Until a few months ago, though, I was utterly stumped on one particular aspect of making PowerPoints. I had elaborate visions of what I wanted my PowerPoints to look like- I wanted to use Jen Jones’ Hello fonts that I had purchased from TpT, and I had creative ideas that incorporated my favorite clip artists’ creations- like the fun and visually engaging clip art by Krista Wallden, Away with the Pixels, and A Sketchy Guy! (And I can't neglect to mention all those great digital papers to use for backgrounds!)
Let me pause for just a moment and say that I know that some of you already know of a solution to this “dilemma”. But, I also have to believe (to make myself feel better, if nothing else!) that there are some readers that are stumped by this like I was. For them, I want to share the solution I found… (The rest of you can read along and let me know if you have an even easier answer!)

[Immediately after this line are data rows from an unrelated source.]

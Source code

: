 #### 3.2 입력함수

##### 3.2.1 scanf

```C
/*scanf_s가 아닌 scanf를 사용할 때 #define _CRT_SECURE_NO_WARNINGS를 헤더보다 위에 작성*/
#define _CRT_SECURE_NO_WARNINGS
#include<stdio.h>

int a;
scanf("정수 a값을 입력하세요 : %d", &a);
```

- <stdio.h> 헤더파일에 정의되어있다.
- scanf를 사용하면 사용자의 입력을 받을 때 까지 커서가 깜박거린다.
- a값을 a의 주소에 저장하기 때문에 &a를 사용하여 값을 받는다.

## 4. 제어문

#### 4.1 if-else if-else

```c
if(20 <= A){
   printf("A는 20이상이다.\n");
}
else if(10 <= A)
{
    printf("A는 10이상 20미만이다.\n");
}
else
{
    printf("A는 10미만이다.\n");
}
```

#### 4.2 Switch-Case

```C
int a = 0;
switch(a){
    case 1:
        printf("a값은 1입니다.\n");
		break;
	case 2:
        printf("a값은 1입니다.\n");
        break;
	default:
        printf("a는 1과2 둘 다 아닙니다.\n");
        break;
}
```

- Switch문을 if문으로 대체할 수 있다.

Back to my story… I asked the tech teacher at my school, but she admitted that although she knew there was a solution to my question, she hadn’t figured it out yet. My online searches left me empty-handed… until one day when I must have typed in the magic phrase! I had my answer!
|Keep reading to see how I got from the BEFORE to the AFTER!|
Here’s what I figured out: The key is this - Once you have created your PowerPoint, you need to save each slide you want as flattened PNG images!! Let me explain, showing the steps I take:
- Design your PowerPoint presentation. Save it as you normally would. (I named mine “Author’s Purpose Revamp”.)

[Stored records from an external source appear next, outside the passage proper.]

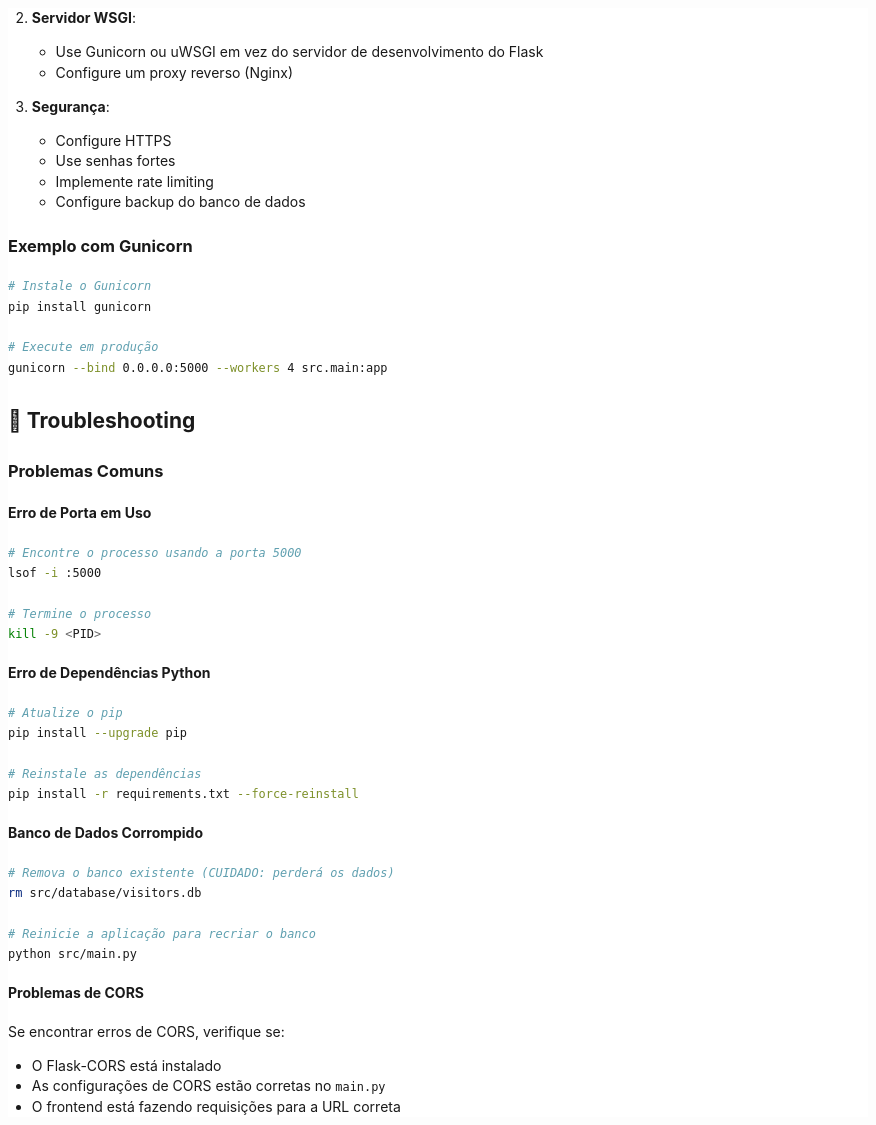 2. **Servidor WSGI**:
   - Use Gunicorn ou uWSGI em vez do servidor de desenvolvimento do Flask
   - Configure um proxy reverso (Nginx)

3. **Segurança**:
   - Configure HTTPS
   - Use senhas fortes
   - Implemente rate limiting
   - Configure backup do banco de dados

### Exemplo com Gunicorn

```bash
# Instale o Gunicorn
pip install gunicorn

# Execute em produção
gunicorn --bind 0.0.0.0:5000 --workers 4 src.main:app
```


## 🔧 Troubleshooting

### Problemas Comuns

#### Erro de Porta em Uso
```bash
# Encontre o processo usando a porta 5000
lsof -i :5000

# Termine o processo
kill -9 <PID>
```

#### Erro de Dependências Python
```bash
# Atualize o pip
pip install --upgrade pip

# Reinstale as dependências
pip install -r requirements.txt --force-reinstall
```

#### Banco de Dados Corrompido
```bash
# Remova o banco existente (CUIDADO: perderá os dados)
rm src/database/visitors.db

# Reinicie a aplicação para recriar o banco
python src/main.py
```

#### Problemas de CORS
Se encontrar erros de CORS, verifique se:
- O Flask-CORS está instalado
- As configurações de CORS estão corretas no `main.py`
- O frontend está fazendo requisições para a URL correta
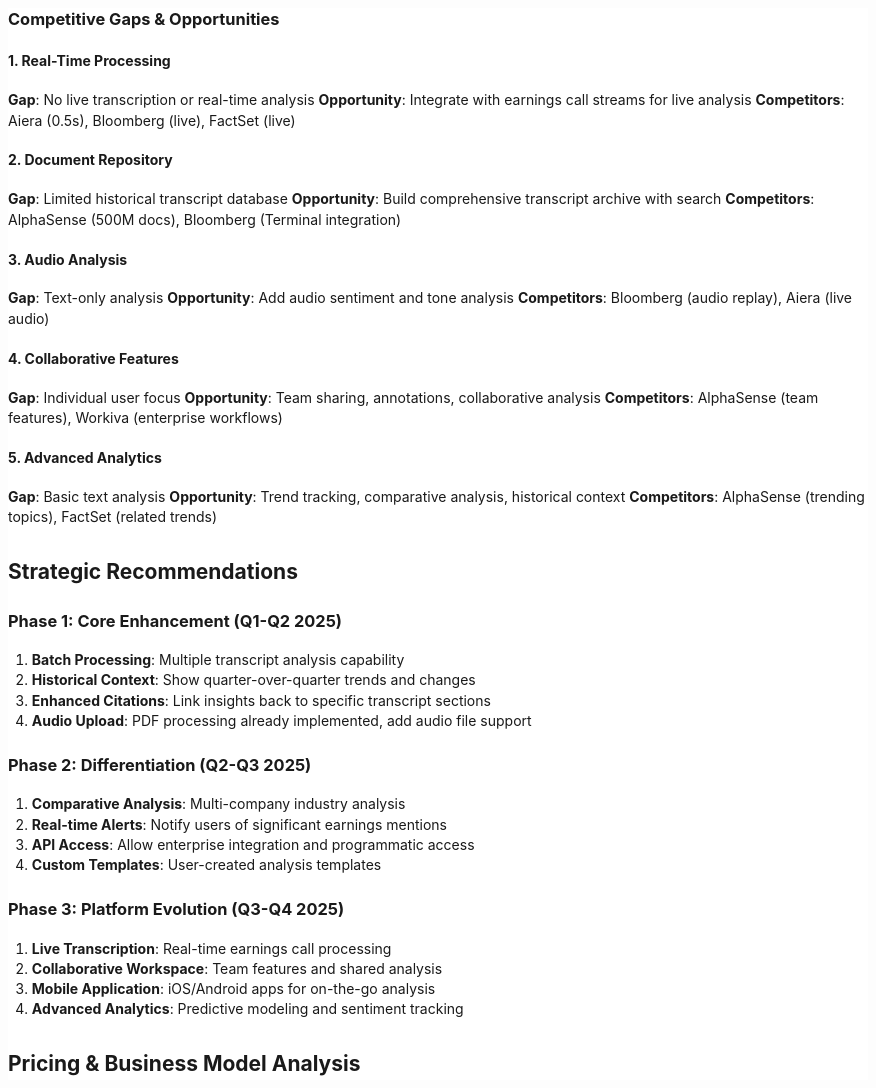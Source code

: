 ### Competitive Gaps & Opportunities

#### 1. Real-Time Processing
**Gap**: No live transcription or real-time analysis
**Opportunity**: Integrate with earnings call streams for live analysis
**Competitors**: Aiera (0.5s), Bloomberg (live), FactSet (live)

#### 2. Document Repository
**Gap**: Limited historical transcript database
**Opportunity**: Build comprehensive transcript archive with search
**Competitors**: AlphaSense (500M docs), Bloomberg (Terminal integration)

#### 3. Audio Analysis
**Gap**: Text-only analysis
**Opportunity**: Add audio sentiment and tone analysis
**Competitors**: Bloomberg (audio replay), Aiera (live audio)

#### 4. Collaborative Features
**Gap**: Individual user focus
**Opportunity**: Team sharing, annotations, collaborative analysis
**Competitors**: AlphaSense (team features), Workiva (enterprise workflows)

#### 5. Advanced Analytics
**Gap**: Basic text analysis
**Opportunity**: Trend tracking, comparative analysis, historical context
**Competitors**: AlphaSense (trending topics), FactSet (related trends)

## Strategic Recommendations

### Phase 1: Core Enhancement (Q1-Q2 2025)
1. **Batch Processing**: Multiple transcript analysis capability
2. **Historical Context**: Show quarter-over-quarter trends and changes
3. **Enhanced Citations**: Link insights back to specific transcript sections
4. **Audio Upload**: PDF processing already implemented, add audio file support

### Phase 2: Differentiation (Q2-Q3 2025)
1. **Comparative Analysis**: Multi-company industry analysis
2. **Real-time Alerts**: Notify users of significant earnings mentions
3. **API Access**: Allow enterprise integration and programmatic access
4. **Custom Templates**: User-created analysis templates

### Phase 3: Platform Evolution (Q3-Q4 2025)
1. **Live Transcription**: Real-time earnings call processing
2. **Collaborative Workspace**: Team features and shared analysis
3. **Mobile Application**: iOS/Android apps for on-the-go analysis
4. **Advanced Analytics**: Predictive modeling and sentiment tracking

## Pricing & Business Model Analysis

- You can now begin the “flattening” process. “Flattening” refers to each complete slide as a PNG image. (“Flattening” prevents another user from being able to click on a particular component on a slide and copy it for another [illegal] use.)

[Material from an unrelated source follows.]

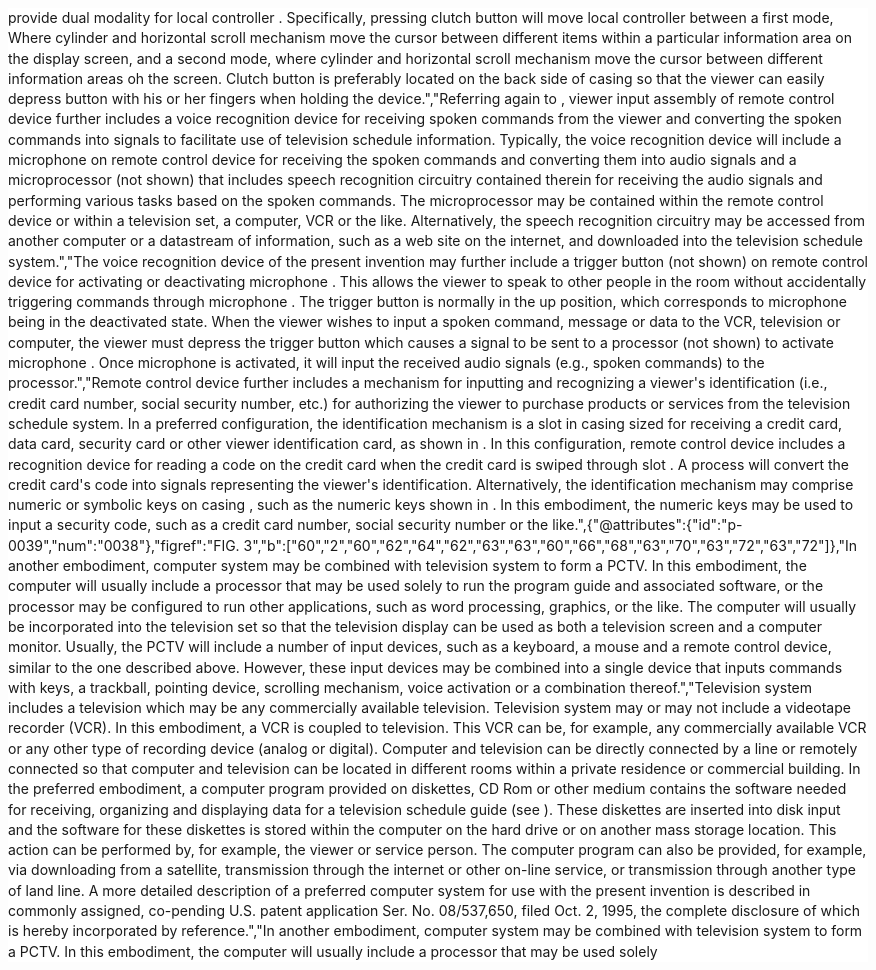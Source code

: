 provide dual modality for local controller . Specifically, pressing clutch button  will move local controller  between a first mode, Where cylinder  and horizontal scroll mechanism  move the cursor between different items within a particular information area on the display screen, and a second mode, where cylinder  and horizontal scroll mechanism  move the cursor between different information areas oh the screen. Clutch button  is preferably located on the back side of casing  so that the viewer can easily depress button  with his or her fingers when holding the device.","Referring again to , viewer input assembly  of remote control device  further includes a voice recognition device for receiving spoken commands from the viewer and converting the spoken commands into signals to facilitate use of television schedule information. Typically, the voice recognition device will include a microphone  on remote control device  for receiving the spoken commands and converting them into audio signals and a microprocessor (not shown) that includes speech recognition circuitry contained therein for receiving the audio signals and performing various tasks based on the spoken commands. The microprocessor may be contained within the remote control device or within a television set, a computer, VCR or the like. Alternatively, the speech recognition circuitry may be accessed from another computer or a datastream of information, such as a web site on the internet, and downloaded into the television schedule system.","The voice recognition device of the present invention may further include a trigger button (not shown) on remote control device  for activating or deactivating microphone . This allows the viewer to speak to other people in the room without accidentally triggering commands through microphone . The trigger button is normally in the up position, which corresponds to microphone  being in the deactivated state. When the viewer wishes to input a spoken command, message or data to the VCR, television or computer, the viewer must depress the trigger button which causes a signal to be sent to a processor (not shown) to activate microphone . Once microphone  is activated, it will input the received audio signals (e.g., spoken commands) to the processor.","Remote control device  further includes a mechanism for inputting and recognizing a viewer's identification (i.e., credit card number, social security number, etc.) for authorizing the viewer to purchase products or services from the television schedule system. In a preferred configuration, the identification mechanism is a slot  in casing  sized for receiving a credit card, data card, security card or other viewer identification card, as shown in . In this configuration, remote control device  includes a recognition device for reading a code on the credit card when the credit card is swiped through slot . A process will convert the credit card's code into signals representing the viewer's identification. Alternatively, the identification mechanism may comprise numeric or symbolic keys on casing , such as the numeric keys shown in . In this embodiment, the numeric keys may be used to input a security code, such as a credit card number, social security number or the like.",{"@attributes":{"id":"p-0039","num":"0038"},"figref":"FIG. 3","b":["60","2","60","62","64","62","63","63","60","66","68","63","70","63","72","63","72"]},"In another embodiment, computer system  may be combined with television system  to form a PCTV. In this embodiment, the computer will usually include a processor that may be used solely to run the program guide and associated software, or the processor may be configured to run other applications, such as word processing, graphics, or the like. The computer will usually be incorporated into the television set so that the television display can be used as both a television screen and a computer monitor. Usually, the PCTV will include a number of input devices, such as a keyboard, a mouse and a remote control device, similar to the one described above. However, these input devices may be combined into a single device that inputs commands with keys, a trackball, pointing device, scrolling mechanism, voice activation or a combination thereof.","Television system  includes a television  which may be any commercially available television. Television system  may or may not include a videotape recorder (VCR). In this embodiment, a VCR  is coupled to television. This VCR can be, for example, any commercially available VCR or any other type of recording device (analog or digital). Computer  and television  can be directly connected by a line  or remotely connected so that computer  and television  can be located in different rooms within a private residence or commercial building. In the preferred embodiment, a computer program provided on diskettes, CD Rom or other medium contains the software needed for receiving, organizing and displaying data for a television schedule guide (see ). These diskettes are inserted into disk input  and the software for these diskettes is stored within the computer  on the hard drive or on another mass storage location. This action can be performed by, for example, the viewer or service person. The computer program can also be provided, for example, via downloading from a satellite, transmission through the internet or other on-line service, or transmission through another type of land line. A more detailed description of a preferred computer system for use with the present invention is described in commonly assigned, co-pending U.S. patent application Ser. No. 08\/537,650, filed Oct. 2, 1995, the complete disclosure of which is hereby incorporated by reference.","In another embodiment, computer system  may be combined with television system  to form a PCTV. In this embodiment, the computer will usually include a processor that may be used solely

- Delete all of the animated text boxes.
- Select “Save As”. (Make sure to select Save AS!)
- Go to the “Save as Type” box (the bottom drop-down box) and select “PNG Portable Network Graphics Format”.
- Click on “Save”. (I also give it a new name. In this case, I named it “Author’s Purpose Revamp Slides”.)
- A box will appear on your screen. Click on “Every Slide”.
- Once all the slides have been saved as PNG images, return to the folder where you have the PowerPoint saved.
- Click on the new folder that has just been created.
- The newly created PNG image of each slide appears here!
- Select Slide1. Copy (Ctrl C).
- Open a brand new PowerPoint file. Paste Slide1 PNG (Ctrl V).
- Insert a new slide. Return to your PNG images and copy Slide2.
- Paste the Slide2 PNG.
- Continue copying and pasting slides until all of the flattened PNG slides have been pasted into the new PowerPoint.
- Use “Save As” again to save this new PowerPoint with a unique name. (I usually use the word “flattened” in this version, like “Author’s Purpose Revamp flattened”.)
- Return to your original PowerPoint. Find the first slide with an animated component. Select that animated component, and copy it (Ctrl C).
- Go to your newly created flattened PowerPoint. Find the appropriate slide and paste it – as a picture. (Note-I just learned this step a few weeks ago! Before that, I thought I had to use a standard font on any animated component…but not so!)
- Add back the animation elements, as you normally would.
This method has totally changed how I have designed my newest PowerPoints!
|This is one of the slides from my favorite PowerPoint- (my Main Idea PowerPoint!)|
If you enjoy making PowerPoint presentations, give this method a try! Good luck!
*One final disclaimer – the method described above is applicable to PCs. I can’t speak to the process involved for Mac users.*
UPDATE!! My blogging friend, Lisa from Grade 4 Buzz, was kind enough to notify me that she tried my process on her Mac, and it worked! She did note, however, that she needed to take an additional step to improve the resolution of her slides once they were flattened. She said that under Options, she simply had to change the width to 2999. Thanks, Lisa!!